Re: No Character Normalization? from Paul Hoffman / IMC on 2000-06-26 (w3c-ietf-xmldsig@w3.org from April to June 2000)

From: Paul Hoffman / IMC <phoffman@imc.org>
Date: Mon, 26 Jun 2000 12:18:46 -0700
To: w3c-ietf-xmldsig@w3.org
Message-Id: <p04320322b57d5b37d8fa@[165.227.249.13]>

At 1:35 PM -0400 6/26/00, John Cowan wrote:
>Kevin Regan wrote:
>
>>  If it is the usual case that documents are created in the normalized
>>  form, then it does not seem like a big issue.  What would happen
>>  in the case of an editor or application written in Java (Unicode)?
>
>Most people do not have the capability of keyboarding separate accent
>marks anyhow (their keyboards generate the normalized forms).

But this is a gross oversimplification of how users might enter 
non-canonicalized characters in a document. An easy example from 
plane zero is U+00BC (VULGAR FRACTION ONE QUARTER).
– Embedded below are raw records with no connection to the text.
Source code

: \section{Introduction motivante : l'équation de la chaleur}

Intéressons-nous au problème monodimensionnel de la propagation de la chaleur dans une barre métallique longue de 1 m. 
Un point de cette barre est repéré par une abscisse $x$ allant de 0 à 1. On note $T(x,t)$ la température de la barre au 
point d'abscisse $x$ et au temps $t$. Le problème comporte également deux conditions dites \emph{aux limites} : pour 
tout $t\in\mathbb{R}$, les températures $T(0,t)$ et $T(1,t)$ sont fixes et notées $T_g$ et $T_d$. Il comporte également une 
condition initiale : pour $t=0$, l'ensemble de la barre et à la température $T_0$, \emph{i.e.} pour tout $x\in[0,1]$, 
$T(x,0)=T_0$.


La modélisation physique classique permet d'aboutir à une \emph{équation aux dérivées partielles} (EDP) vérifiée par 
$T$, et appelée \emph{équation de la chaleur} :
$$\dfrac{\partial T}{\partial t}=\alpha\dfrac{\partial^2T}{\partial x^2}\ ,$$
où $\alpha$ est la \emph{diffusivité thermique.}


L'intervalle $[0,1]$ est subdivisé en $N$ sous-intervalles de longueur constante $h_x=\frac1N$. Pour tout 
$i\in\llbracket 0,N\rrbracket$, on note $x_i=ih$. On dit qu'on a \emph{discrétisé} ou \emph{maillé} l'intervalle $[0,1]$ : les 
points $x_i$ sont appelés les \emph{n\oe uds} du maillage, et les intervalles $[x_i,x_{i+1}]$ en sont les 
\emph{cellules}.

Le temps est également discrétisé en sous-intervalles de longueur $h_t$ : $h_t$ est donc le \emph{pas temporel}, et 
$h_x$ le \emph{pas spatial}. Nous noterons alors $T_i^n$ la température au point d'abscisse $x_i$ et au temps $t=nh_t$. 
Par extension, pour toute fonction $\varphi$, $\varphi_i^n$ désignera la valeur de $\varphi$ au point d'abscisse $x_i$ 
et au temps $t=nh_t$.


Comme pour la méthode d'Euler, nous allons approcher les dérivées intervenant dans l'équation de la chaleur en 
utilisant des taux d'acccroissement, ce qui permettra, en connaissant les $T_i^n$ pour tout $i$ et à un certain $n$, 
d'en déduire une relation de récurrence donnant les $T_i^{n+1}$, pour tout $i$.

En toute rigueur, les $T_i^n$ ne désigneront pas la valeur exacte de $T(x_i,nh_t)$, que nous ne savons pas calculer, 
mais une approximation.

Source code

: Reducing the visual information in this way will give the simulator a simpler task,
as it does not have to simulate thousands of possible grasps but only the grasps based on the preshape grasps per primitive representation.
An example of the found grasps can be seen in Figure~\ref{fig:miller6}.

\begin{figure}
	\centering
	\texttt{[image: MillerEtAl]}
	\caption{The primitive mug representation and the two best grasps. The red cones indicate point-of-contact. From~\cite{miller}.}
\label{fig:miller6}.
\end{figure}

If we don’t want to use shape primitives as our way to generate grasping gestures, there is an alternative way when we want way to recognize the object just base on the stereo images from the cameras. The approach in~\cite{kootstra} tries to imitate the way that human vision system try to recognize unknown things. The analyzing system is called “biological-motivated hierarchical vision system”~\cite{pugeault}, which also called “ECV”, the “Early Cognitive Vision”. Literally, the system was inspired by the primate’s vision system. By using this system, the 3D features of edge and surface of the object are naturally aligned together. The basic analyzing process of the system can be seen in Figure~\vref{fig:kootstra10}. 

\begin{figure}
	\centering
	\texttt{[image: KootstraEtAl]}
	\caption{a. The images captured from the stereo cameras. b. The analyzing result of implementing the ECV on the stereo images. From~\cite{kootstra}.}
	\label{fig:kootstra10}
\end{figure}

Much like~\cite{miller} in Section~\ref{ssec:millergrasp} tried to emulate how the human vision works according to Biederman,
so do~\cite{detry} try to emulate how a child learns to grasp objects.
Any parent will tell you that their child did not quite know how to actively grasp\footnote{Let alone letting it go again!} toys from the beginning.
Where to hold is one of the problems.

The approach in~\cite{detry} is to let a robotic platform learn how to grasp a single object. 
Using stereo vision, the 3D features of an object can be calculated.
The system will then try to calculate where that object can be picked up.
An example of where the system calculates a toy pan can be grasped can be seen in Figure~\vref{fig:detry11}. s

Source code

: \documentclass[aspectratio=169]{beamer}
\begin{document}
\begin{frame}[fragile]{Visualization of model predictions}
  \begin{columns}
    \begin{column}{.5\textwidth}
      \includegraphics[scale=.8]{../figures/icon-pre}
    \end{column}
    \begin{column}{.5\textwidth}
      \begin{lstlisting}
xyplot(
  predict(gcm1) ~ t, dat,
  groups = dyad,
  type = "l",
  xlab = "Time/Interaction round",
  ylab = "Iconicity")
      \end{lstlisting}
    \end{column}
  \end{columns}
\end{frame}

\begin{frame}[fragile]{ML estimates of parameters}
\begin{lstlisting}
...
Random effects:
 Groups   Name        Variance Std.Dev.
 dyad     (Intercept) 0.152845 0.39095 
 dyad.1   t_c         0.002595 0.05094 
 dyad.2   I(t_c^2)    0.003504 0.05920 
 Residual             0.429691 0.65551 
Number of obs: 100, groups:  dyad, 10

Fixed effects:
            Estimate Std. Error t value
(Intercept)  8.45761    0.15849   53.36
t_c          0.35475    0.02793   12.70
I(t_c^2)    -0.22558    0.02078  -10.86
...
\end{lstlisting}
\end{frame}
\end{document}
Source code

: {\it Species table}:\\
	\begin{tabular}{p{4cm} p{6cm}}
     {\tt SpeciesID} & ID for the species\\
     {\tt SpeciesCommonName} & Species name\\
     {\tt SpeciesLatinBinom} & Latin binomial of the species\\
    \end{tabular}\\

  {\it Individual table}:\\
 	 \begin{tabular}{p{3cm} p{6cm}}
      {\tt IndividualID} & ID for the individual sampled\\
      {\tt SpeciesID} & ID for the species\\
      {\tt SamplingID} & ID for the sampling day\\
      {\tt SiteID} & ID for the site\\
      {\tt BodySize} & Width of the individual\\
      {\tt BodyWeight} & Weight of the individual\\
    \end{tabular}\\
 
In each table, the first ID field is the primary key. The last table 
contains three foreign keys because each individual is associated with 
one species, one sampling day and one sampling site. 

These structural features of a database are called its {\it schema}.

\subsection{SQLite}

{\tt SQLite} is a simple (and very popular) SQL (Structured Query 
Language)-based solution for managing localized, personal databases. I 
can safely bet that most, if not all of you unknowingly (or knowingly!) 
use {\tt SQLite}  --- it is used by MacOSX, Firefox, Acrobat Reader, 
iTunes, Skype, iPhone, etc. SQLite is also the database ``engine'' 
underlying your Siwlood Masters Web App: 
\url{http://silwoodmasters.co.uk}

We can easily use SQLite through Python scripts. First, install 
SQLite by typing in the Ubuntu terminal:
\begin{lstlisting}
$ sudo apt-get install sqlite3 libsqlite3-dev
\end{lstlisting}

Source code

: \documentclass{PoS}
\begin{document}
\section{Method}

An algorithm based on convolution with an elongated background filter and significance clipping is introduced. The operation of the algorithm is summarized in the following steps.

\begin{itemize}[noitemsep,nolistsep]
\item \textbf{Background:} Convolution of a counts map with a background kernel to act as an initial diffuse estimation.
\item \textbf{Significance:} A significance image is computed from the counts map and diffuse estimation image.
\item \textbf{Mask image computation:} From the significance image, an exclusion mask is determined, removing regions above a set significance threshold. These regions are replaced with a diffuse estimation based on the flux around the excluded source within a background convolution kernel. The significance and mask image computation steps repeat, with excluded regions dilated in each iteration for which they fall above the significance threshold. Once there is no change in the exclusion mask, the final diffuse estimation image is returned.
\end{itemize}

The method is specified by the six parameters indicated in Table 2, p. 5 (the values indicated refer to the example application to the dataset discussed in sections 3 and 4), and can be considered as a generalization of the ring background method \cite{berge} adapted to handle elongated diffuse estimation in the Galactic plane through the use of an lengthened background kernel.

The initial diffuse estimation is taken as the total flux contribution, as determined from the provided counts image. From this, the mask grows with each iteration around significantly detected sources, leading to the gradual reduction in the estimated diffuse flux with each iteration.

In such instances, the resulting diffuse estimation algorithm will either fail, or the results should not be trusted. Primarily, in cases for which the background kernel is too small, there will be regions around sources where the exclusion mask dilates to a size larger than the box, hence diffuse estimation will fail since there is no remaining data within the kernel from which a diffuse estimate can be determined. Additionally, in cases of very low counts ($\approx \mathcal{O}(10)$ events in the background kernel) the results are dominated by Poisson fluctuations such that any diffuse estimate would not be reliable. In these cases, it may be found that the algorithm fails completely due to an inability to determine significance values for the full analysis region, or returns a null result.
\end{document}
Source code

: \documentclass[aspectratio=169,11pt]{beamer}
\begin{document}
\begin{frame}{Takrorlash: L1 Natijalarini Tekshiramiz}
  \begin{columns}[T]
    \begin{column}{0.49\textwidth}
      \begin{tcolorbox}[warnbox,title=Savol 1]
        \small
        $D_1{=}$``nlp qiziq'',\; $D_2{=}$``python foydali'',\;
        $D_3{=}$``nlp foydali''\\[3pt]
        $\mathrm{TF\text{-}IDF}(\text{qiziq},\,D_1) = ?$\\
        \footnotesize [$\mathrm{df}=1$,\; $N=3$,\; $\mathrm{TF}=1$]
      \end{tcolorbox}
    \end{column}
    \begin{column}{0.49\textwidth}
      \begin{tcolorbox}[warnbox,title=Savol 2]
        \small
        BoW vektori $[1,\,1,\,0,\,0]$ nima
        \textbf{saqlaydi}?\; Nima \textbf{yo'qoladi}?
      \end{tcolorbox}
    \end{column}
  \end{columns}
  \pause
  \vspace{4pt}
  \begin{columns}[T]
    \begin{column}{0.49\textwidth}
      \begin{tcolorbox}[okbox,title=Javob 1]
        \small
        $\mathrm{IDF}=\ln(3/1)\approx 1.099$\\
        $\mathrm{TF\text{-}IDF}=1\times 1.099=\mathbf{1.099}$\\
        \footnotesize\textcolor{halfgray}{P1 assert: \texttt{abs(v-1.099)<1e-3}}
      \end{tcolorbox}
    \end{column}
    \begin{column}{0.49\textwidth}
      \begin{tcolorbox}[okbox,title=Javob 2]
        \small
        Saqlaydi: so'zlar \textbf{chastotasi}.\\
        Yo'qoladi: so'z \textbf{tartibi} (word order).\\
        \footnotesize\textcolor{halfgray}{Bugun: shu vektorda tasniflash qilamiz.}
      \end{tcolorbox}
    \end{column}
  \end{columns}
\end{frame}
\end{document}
Microsoft Word 
(and other programs) will insert this into a document as its 
uncanonicalized form; Word will even do it behind your back unless 
you turn off Word's default "helpful" auto-correction feature. U+00BC 
canonicalizes into U+0031 followed by U+2044 followed by U+0034.

There are dozens of other common cases of easily-entered 
non-canconical forms, and thousands of less common cases that could 
still be found without much effort.

--Paul Hoffman, Director
--Internet Mail Consortium

Received on Monday, 26 June 2000 15:18:57 UTC